Poynard Thierry, Yuen Man-Fung, Ratziu Vlad, Lai Ching Lung
Service d'Hépato-gastro-entérologie, Groupe Hospitalier Pitié-Salpêtriére, Université, Paris, France.
Lancet. 2003 Dec 20;362(9401):2095-100. doi: 10.1016/s0140-6736(03)15109-4.

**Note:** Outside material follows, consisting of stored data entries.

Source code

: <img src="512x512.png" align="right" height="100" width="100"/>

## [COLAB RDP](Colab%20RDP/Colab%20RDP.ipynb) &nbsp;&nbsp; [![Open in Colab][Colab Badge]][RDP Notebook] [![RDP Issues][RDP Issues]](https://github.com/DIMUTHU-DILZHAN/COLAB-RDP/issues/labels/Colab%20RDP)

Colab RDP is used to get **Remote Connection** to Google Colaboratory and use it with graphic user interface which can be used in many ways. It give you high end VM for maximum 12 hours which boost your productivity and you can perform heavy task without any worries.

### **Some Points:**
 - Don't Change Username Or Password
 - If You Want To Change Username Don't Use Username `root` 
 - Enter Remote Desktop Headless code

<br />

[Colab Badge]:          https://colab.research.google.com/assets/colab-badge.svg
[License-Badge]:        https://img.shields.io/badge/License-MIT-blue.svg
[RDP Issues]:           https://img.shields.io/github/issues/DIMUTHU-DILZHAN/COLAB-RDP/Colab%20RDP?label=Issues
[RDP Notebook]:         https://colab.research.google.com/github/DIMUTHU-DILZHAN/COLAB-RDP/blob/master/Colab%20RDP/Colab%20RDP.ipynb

More than 170 million people worldwide are chronically infected with the hepatitis C virus (HCV), which is responsible for more than 100000 cases of liver cancer per year, with similar numbers of digestive haemorrhage and ascites episodes. Major breakthroughs have been made in diagnosis and treatment, and advances in molecular biology mean that the replicative state of the virus can now be assessed. Genotype and serum viral load are useful predictors of response to treatment. The combination of pegylated interferon and ribavirin can eradicate the virus in more than 50% of patients. These antiviral treatments reduce liver fibrosis progression and can reverse cirrhosis. Unfortunately, even in developed countries, death due to hepatitis C is increasing because of inadequate detection and treatment.
全球有超过1.7亿人长期感染丙型肝炎病毒(HCV),该病毒每年导致超过10万例肝癌病例,还有数量相近的消化道出血和腹水发作病例。在诊断和治疗方面已取得重大突破,分子生物学的进展意味着现在可以评估病毒的复制状态。基因型和血清病毒载量是治疗反应的有用预测指标。聚乙二醇化干扰素和利巴韦林联合使用可使超过50%的患者根除病毒。这些抗病毒治疗可减缓肝纤维化进展,并能逆转肝硬化。不幸的是,即使在发达国家,由于检测和治疗不足,丙型肝炎导致的死亡人数也在增加。